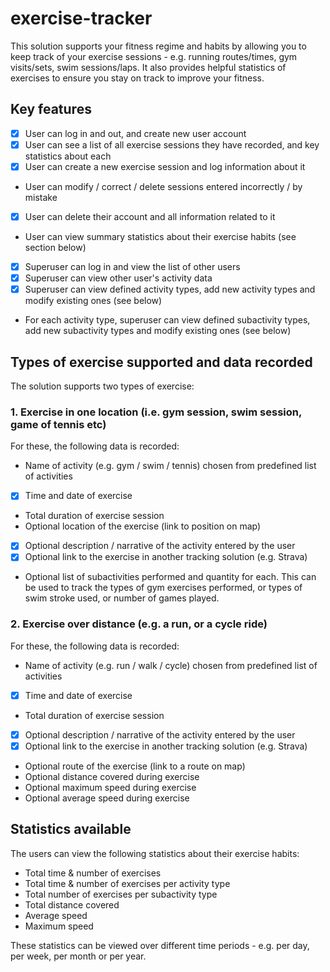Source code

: # exercise-tracker

This solution supports your fitness regime and habits by allowing you to keep track of your exercise sessions - e.g. running routes/times, gym visits/sets, swim sessions/laps. It also provides helpful statistics of exercises to ensure you stay on track to improve your fitness. 

## Key features

- [x] User can log in and out, and create new user account
- [x] User can see a list of all exercise sessions they have recorded, and key statistics about each
- [x] User can create a new exercise session and log information about it
- User can modify / correct / delete sessions entered incorrectly / by mistake
- [x] User can delete their account and all information related to it
- User can view summary statistics about their exercise habits (see section below)
- [x] Superuser can log in and view the list of other users
- [x] Superuser can view other user's activity data
- [x] Superuser can view defined activity types, add new activity types and modify existing ones (see below)
- For each activity type, superuser can view defined subactivity types, add new subactivity types and modify existing ones (see below)

## Types of exercise supported and data recorded

The solution supports two types of exercise:

### 1. Exercise in one location (i.e. gym session, swim session, game of tennis etc)

For these, the following data is recorded:

- Name of activity (e.g. gym / swim / tennis) chosen from predefined list of activities
- [x] Time and date of exercise
- Total duration of exercise session
- Optional location of the exercise (link to position on map)
- [x] Optional description / narrative of the activity entered by the user
- [x] Optional link to the exercise in another tracking solution (e.g. Strava)
- Optional list of subactivities performed and quantity for each. This can be used to track the types of gym exercises performed, or types of swim stroke used, or number of games played. 

### 2. Exercise over distance (e.g. a run, or a cycle ride)

For these, the following data is recorded:

- Name of activity (e.g. run / walk / cycle) chosen from predefined list of activities
- [x] Time and date of exercise
- Total duration of exercise session
- [x] Optional description / narrative of the activity entered by the user
- [x] Optional link to the exercise in another tracking solution (e.g. Strava)
- Optional route of the exercise (link to a route on map)
- Optional distance covered during exercise
- Optional maximum speed during exercise
- Optional average speed during exercise

## Statistics available

The users can view the following statistics about their exercise habits:

- Total time & number of exercises
- Total time & number of exercises per activity type
- Total number of exercises per subactivity type
- Total distance covered
- Average speed 
- Maximum speed

These statistics can be viewed over different time periods - e.g. per day, per week, per month or per year. 
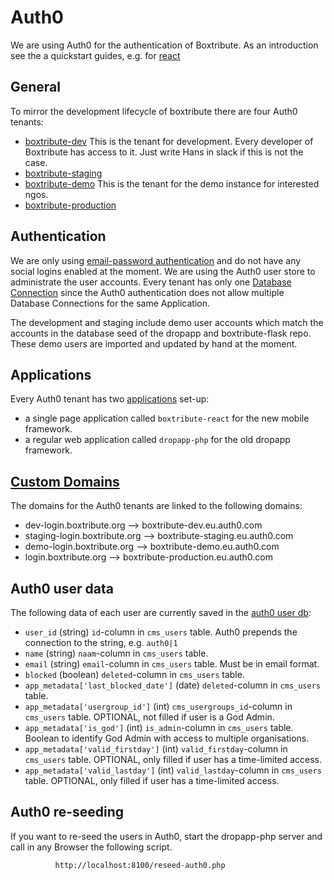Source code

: # Auth0

We are using Auth0 for the authentication of Boxtribute. As an introduction see the a quickstart guides, e.g. for [react](https://auth0.com/docs/quickstart/spa/react)

## General

To mirror the development lifecycle of boxtribute there are four Auth0 tenants:
- [boxtribute-dev](https://boxtribute-dev.eu.auth0.com/)
This is the tenant for development. Every developer of Boxtribute has access to it. Just write Hans in slack if this is not the case.
- [boxtribute-staging](https://boxtribute-staging.eu.auth0.com/)
- [boxtribute-demo](https://boxtribute-demo.eu.auth0.com/)
This is the tenant for the demo instance for interested ngos.
- [boxtribute-production](https://boxtribute-production.eu.auth0.com/)

## Authentication
We are only using [email-password authentication](https://auth0.com/docs/connections/database) and do not have any social logins enabled at the moment. We are using the Auth0 user store to administrate the user accounts. 
Every tenant has only one [Database Connection](https://auth0.com/docs/connections/database) since the Auth0 authentication does not allow multiple Database Connections for the same Application.

The development and staging include demo user accounts which match the accounts in the database seed of the dropapp and boxtribute-flask repo.
These demo users are imported and updated by hand at the moment.

## Applications
Every Auth0 tenant has two [applications](https://auth0.com/docs/applications) set-up:
- a single page application called `boxtribute-react` for the new mobile framework.
- a regular web application called `dropapp-php` for the old dropapp framework.

## [Custom Domains](https://auth0.com/docs/custom-domains)
The domains for the Auth0 tenants are linked to the following domains:
- dev-login.boxtribute.org --> boxtribute-dev.eu.auth0.com
- staging-login.boxtribute.org --> boxtribute-staging.eu.auth0.com
- demo-login.boxtribute.org --> boxtribute-demo.eu.auth0.com
- login.boxtribute.org --> boxtribute-production.eu.auth0.com

## Auth0 user data
The following data of each user are currently saved in the [auth0 user db](https://auth0.com/docs/users/references/bulk-import-database-schema-examples):
- `user_id` (string)
`id`-column in `cms_users` table. Auth0 prepends the connection to the string, e.g. `auth0|1`
- `name` (string)
`naam`-column in `cms_users` table.
- `email` (string)
`email`-column in `cms_users` table. Must be in email format.
- `blocked` (boolean)
`deleted`-column in `cms_users` table.
- `app_metadata['last_blocked_date']` (date)
`deleted`-column in `cms_users` table.
- `app_metadata['usergroup_id']` (int)
`cms_usergroups_id`-column in `cms_users` table. OPTIONAL, not filled if user is a God Admin.
- `app_metadata['is_god']` (int)
`is_admin`-column in `cms_users` table. Boolean to identify God Admin with access to multiple organisations.
- `app_metadata['valid_firstday']` (int)
`valid_firstday`-column in `cms_users` table. OPTIONAL, only filled if user has a time-limited access.
- `app_metadata['valid_lastday']` (int)
`valid_lastday`-column in `cms_users` table. OPTIONAL, only filled if user has a time-limited access.

## Auth0 re-seeding
If you want to re-seed the users in Auth0, start the dropapp-php server and call in any Browser the following script.

              http://localhost:8100/reseed-auth0.php
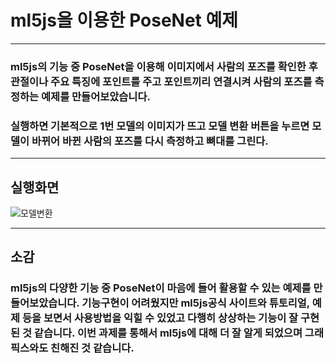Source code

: ml5js을 이용한 PoseNet 예제
=============

***
### ml5js의 기능 중 PoseNet을 이용해 이미지에서 사람의 포즈를 확인한 후 관절이나 주요 특징에 포인트를 주고 포인트끼리 연결시켜 사람의 포즈를 측정하는 예제를 만들어보았습니다.

### 실행하면 기본적으로 1번 모델의 이미지가 뜨고 모델 변환 버튼을 누르면 모델이 바뀌어 바뀐 사람의 포즈를 다시 측정하고 뼈대를 그린다.
***
## 실행화면
![모델변환](https://github.com/asudhgjhasfklj/ml5js_exaple/assets/127822717/6788560b-89a1-4987-8272-6af62c4a0203)
***

## 소감
### ml5js의 다양한 기능 중 PoseNet이 마음에 들어 활용할 수 있는 예제를 만들어보았습니다. 기능구현이 어려웠지만 ml5js공식 사이트와 튜토리얼, 예제 등을 보면서 사용방법을 익힐 수 있었고 다행히 상상하는 기능이 잘 구현된 것 같습니다. 이번 과제를 통해서 ml5js에 대해 더 잘 알게 되었으며 그래픽스와도 친해진 것 같습니다.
____________
TASK DETAILS — Print the material precisely as given, dropping any images it holds.

RESPONSE —
Source code

: # exercise-tracker

This solution supports your fitness regime and habits by allowing you to keep track of your exercise sessions - e.g. running routes/times, gym visits/sets, swim sessions/laps. It also provides helpful statistics of exercises to ensure you stay on track to improve your fitness. 

## Key features

- [x] User can log in and out, and create new user account
- [x] User can see a list of all exercise sessions they have recorded, and key statistics about each
- [x] User can create a new exercise session and log information about it
- User can modify / correct / delete sessions entered incorrectly / by mistake
- [x] User can delete their account and all information related to it
- User can view summary statistics about their exercise habits (see section below)
- [x] Superuser can log in and view the list of other users
- [x] Superuser can view other user's activity data
- [x] Superuser can view defined activity types, add new activity types and modify existing ones (see below)
- For each activity type, superuser can view defined subactivity types, add new subactivity types and modify existing ones (see below)

## Types of exercise supported and data recorded

The solution supports two types of exercise:

### 1. Exercise in one location (i.e. gym session, swim session, game of tennis etc)

For these, the following data is recorded:

- Name of activity (e.g. gym / swim / tennis) chosen from predefined list of activities
- [x] Time and date of exercise
- Total duration of exercise session
- Optional location of the exercise (link to position on map)
- [x] Optional description / narrative of the activity entered by the user
- [x] Optional link to the exercise in another tracking solution (e.g. Strava)
- Optional list of subactivities performed and quantity for each. This can be used to track the types of gym exercises performed, or types of swim stroke used, or number of games played. 

### 2. Exercise over distance (e.g. a run, or a cycle ride)

For these, the following data is recorded:

- Name of activity (e.g. run / walk / cycle) chosen from predefined list of activities
- [x] Time and date of exercise
- Total duration of exercise session
- [x] Optional description / narrative of the activity entered by the user
- [x] Optional link to the exercise in another tracking solution (e.g. Strava)
- Optional route of the exercise (link to a route on map)
- Optional distance covered during exercise
- Optional maximum speed during exercise
- Optional average speed during exercise

## Statistics available

The users can view the following statistics about their exercise habits:

- Total time & number of exercises
- Total time & number of exercises per activity type
- Total number of exercises per subactivity type
- Total distance covered
- Average speed 
- Maximum speed

These statistics can be viewed over different time periods - e.g. per day, per week, per month or per year. 
Source code

: # Auth0

We are using Auth0 for the authentication of Boxtribute. As an introduction see the a quickstart guides, e.g. for [react](https://auth0.com/docs/quickstart/spa/react)

## General

To mirror the development lifecycle of boxtribute there are four Auth0 tenants:
- [boxtribute-dev](https://boxtribute-dev.eu.auth0.com/)
This is the tenant for development. Every developer of Boxtribute has access to it. Just write Hans in slack if this is not the case.
- [boxtribute-staging](https://boxtribute-staging.eu.auth0.com/)
- [boxtribute-demo](https://boxtribute-demo.eu.auth0.com/)
This is the tenant for the demo instance for interested ngos.
- [boxtribute-production](https://boxtribute-production.eu.auth0.com/)

## Authentication
We are only using [email-password authentication](https://auth0.com/docs/connections/database) and do not have any social logins enabled at the moment. We are using the Auth0 user store to administrate the user accounts. 
Every tenant has only one [Database Connection](https://auth0.com/docs/connections/database) since the Auth0 authentication does not allow multiple Database Connections for the same Application.

The development and staging include demo user accounts which match the accounts in the database seed of the dropapp and boxtribute-flask repo.
These demo users are imported and updated by hand at the moment.

## Applications
Every Auth0 tenant has two [applications](https://auth0.com/docs/applications) set-up:
- a single page application called `boxtribute-react` for the new mobile framework.
- a regular web application called `dropapp-php` for the old dropapp framework.

## [Custom Domains](https://auth0.com/docs/custom-domains)
The domains for the Auth0 tenants are linked to the following domains:
- dev-login.boxtribute.org --> boxtribute-dev.eu.auth0.com
- staging-login.boxtribute.org --> boxtribute-staging.eu.auth0.com
- demo-login.boxtribute.org --> boxtribute-demo.eu.auth0.com
- login.boxtribute.org --> boxtribute-production.eu.auth0.com

## Auth0 user data
The following data of each user are currently saved in the [auth0 user db](https://auth0.com/docs/users/references/bulk-import-database-schema-examples):
- `user_id` (string)
`id`-column in `cms_users` table. Auth0 prepends the connection to the string, e.g. `auth0|1`
- `name` (string)
`naam`-column in `cms_users` table.
- `email` (string)
`email`-column in `cms_users` table. Must be in email format.
- `blocked` (boolean)
`deleted`-column in `cms_users` table.
- `app_metadata['last_blocked_date']` (date)
`deleted`-column in `cms_users` table.
- `app_metadata['usergroup_id']` (int)
`cms_usergroups_id`-column in `cms_users` table. OPTIONAL, not filled if user is a God Admin.
- `app_metadata['is_god']` (int)
`is_admin`-column in `cms_users` table. Boolean to identify God Admin with access to multiple organisations.
- `app_metadata['valid_firstday']` (int)
`valid_firstday`-column in `cms_users` table. OPTIONAL, only filled if user has a time-limited access.
- `app_metadata['valid_lastday']` (int)
`valid_lastday`-column in `cms_users` table. OPTIONAL, only filled if user has a time-limited access.

## Auth0 re-seeding
If you want to re-seed the users in Auth0, start the dropapp-php server and call in any Browser the following script.

              http://localhost:8100/reseed-auth0.php
Source code

: ml5js을 이용한 PoseNet 예제
=============

***
### ml5js의 기능 중 PoseNet을 이용해 이미지에서 사람의 포즈를 확인한 후 관절이나 주요 특징에 포인트를 주고 포인트끼리 연결시켜 사람의 포즈를 측정하는 예제를 만들어보았습니다.

### 실행하면 기본적으로 1번 모델의 이미지가 뜨고 모델 변환 버튼을 누르면 모델이 바뀌어 바뀐 사람의 포즈를 다시 측정하고 뼈대를 그린다.
***
## 실행화면
![모델변환](https://github.com/asudhgjhasfklj/ml5js_exaple/assets/127822717/6788560b-89a1-4987-8272-6af62c4a0203)
***

## 소감
### ml5js의 다양한 기능 중 PoseNet이 마음에 들어 활용할 수 있는 예제를 만들어보았습니다. 기능구현이 어려웠지만 ml5js공식 사이트와 튜토리얼, 예제 등을 보면서 사용방법을 익힐 수 있었고 다행히 상상하는 기능이 잘 구현된 것 같습니다. 이번 과제를 통해서 ml5js에 대해 더 잘 알게 되었으며 그래픽스와도 친해진 것 같습니다.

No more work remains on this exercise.